▶ RECORDS SHOWN
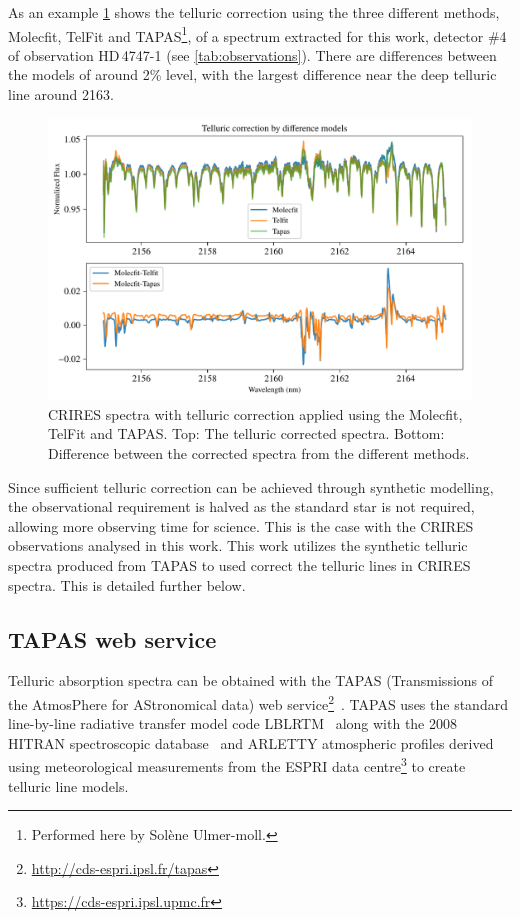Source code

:As an example \cref{fig:telluricmodelcomparision} shows the telluric correction using the three different methods, {Molecfit}, {TelFit} and {TAPAS}\footnote{Performed here by Sol\`{e}ne Ulmer-moll.}, of a spectrum extracted for this work, detector \#4 of observation HD\,4747-1  (see \cref{tab:observations}).
There are differences between the models of around 2\% level, with the largest difference near the deep telluric line around 2163\nm{}.
\begin{figure}
    \centering
    \includegraphics[width=0.8\linewidth]{figures/atmos_and_models/Telluric_model_comparision}
    \caption[Telluric correction applied using the {Molecfit}, {TelFit} and {TAPAS}.]{CRIRES spectra with telluric correction applied using the {Molecfit}, {TelFit} and {TAPAS}.
        Top: The telluric corrected spectra.
        Bottom: Difference between the corrected spectra from the different methods.}
    \label{fig:telluricmodelcomparision}
\end{figure}

Since sufficient telluric correction can be achieved through synthetic modelling, the observational requirement is halved as the standard star is not required, allowing more observing time for science.
This is the case with the {CRIRES} observations analysed in this work.
This work utilizes the synthetic telluric spectra produced from {TAPAS} to used correct the telluric lines in {CRIRES} spectra.
This is detailed further below.

\subsection{{TAPAS} web service}
\label{subsubsec:TAPAS}

Telluric absorption spectra can be obtained with the {TAPAS} (Transmissions of the AtmosPhere for AStronomical data) web service\footnote{\href{http://cds-espri.ipsl.fr/tapas}{http://cds-espri.ipsl.fr/tapas}}~\citep{bertaux_tapas_2014}.
{TAPAS} uses the standard line-by-line radiative transfer model code LBLRTM~\citep{clough_linebyline_1995} along with the 2008 {HITRAN} spectroscopic database~\citep{rothman_hitran_2009} and {ARLETTY} atmospheric profiles derived using meteorological measurements from the ESPRI data centre\footnote{\href{https://cds-espri.ipsl.upmc.fr}{https://cds-espri.ipsl.upmc.fr}} to create telluric line models.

▶ TO DO
Write out exactly the final stretch of the listing above, beginning at the line that contains "This is detailed further below." and ending at its last line, with nothing added.

▶ RESULT FOR THIS EXERCISE
This is detailed further below.

\subsection{{TAPAS} web service}
\label{subsubsec:TAPAS}

Telluric absorption spectra can be obtained with the {TAPAS} (Transmissions of the AtmosPhere for AStronomical data) web service\footnote{\href{http://cds-espri.ipsl.fr/tapas}{http://cds-espri.ipsl.fr/tapas}}~\citep{bertaux_tapas_2014}.
{TAPAS} uses the standard line-by-line radiative transfer model code LBLRTM~\citep{clough_linebyline_1995} along with the 2008 {HITRAN} spectroscopic database~\citep{rothman_hitran_2009} and {ARLETTY} atmospheric profiles derived using meteorological measurements from the ESPRI data centre\footnote{\href{https://cds-espri.ipsl.upmc.fr}{https://cds-espri.ipsl.upmc.fr}} to create telluric line models.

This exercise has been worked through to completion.